Transcribe exactly, and only, the lines from the one containing "Additionally, the column-wise" through the end of the material.

____________________

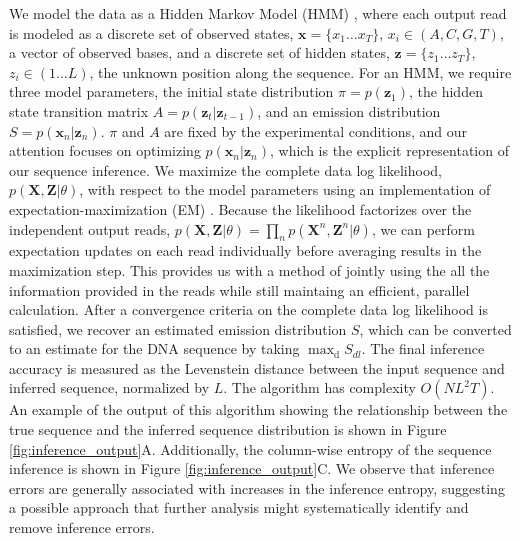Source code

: \documentclass{biophys_letter}
\begin{document}
We model the data as a Hidden Markov Model (HMM) \cite{Rabiner:1989}, where each output read is modeled as a discrete set of observed states, $\mathbf{x}=\{x_{1}\dots x_{T}\}$, $x_i \in (A,C,G,T)$, a vector of observed bases, and a discrete set of hidden states, $\mathbf{z}=\{z_{1} \dots z_{T}\}$, $z_i \in (1 \dots L)$, the unknown position along the sequence.
For an HMM, we require three model parameters, the initial state distribution $\pi=p(\mathbf{z}_{1})$, the hidden state transition matrix $A=p(\mathbf{z}_{t}|\mathbf{z}_{t-1})$, and an emission distribution $S=p(\mathbf{x}_{n}|\mathbf{z}_{n})$. 
$\pi$ and $A$ are fixed by the experimental conditions, and our attention focuses on optimizing $p(\mathbf{x}_{n}|\mathbf{z}_{n})$, which is the explicit representation of our sequence inference.
We maximize the complete data log likelihood, $p(\mathbf{X},\mathbf{Z}|\theta)$, with respect to the model parameters using an implementation of expectation-maximization (EM) \cite{Baum:1970}.
Because the likelihood factorizes over the independent output reads, $p(\mathbf{X},\mathbf{Z}|\theta)=\prod_{n}p(\mathbf{X}^n,\mathbf{Z}^n|\theta)$, we can perform expectation updates on each read individually before averaging results in the maximization step.
This provides us with a method of jointly using the all the information provided in the reads while still maintaing an efficient, parallel calculation.
After a convergence criteria on the complete data log likelihood is satisfied, we recover an estimated emission distribution $S$, which can be converted to an estimate for the DNA sequence by taking $\mathrm{\max_{d}} {S_{dl}}$.
The final inference accuracy is measured as the Levenstein distance between the input sequence and inferred sequence, normalized by $L$.
The algorithm has complexity $O(NL^{2}T)$.
An example of the output of this algorithm showing the relationship between the true sequence and the inferred sequence distribution is shown in Figure \ref{fig:inference_output}A.
Additionally, the column-wise entropy of the sequence inference is shown in Figure \ref{fig:inference_output}C.
We observe that inference errors are generally associated with increases in the inference entropy, suggesting a possible approach that further analysis might systematically identify and remove inference errors.
\end{document}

____________________

__Response below__
Additionally, the column-wise entropy of the sequence inference is shown in Figure \ref{fig:inference_output}C.
We observe that inference errors are generally associated with increases in the inference entropy, suggesting a possible approach that further analysis might systematically identify and remove inference errors.
\end{document}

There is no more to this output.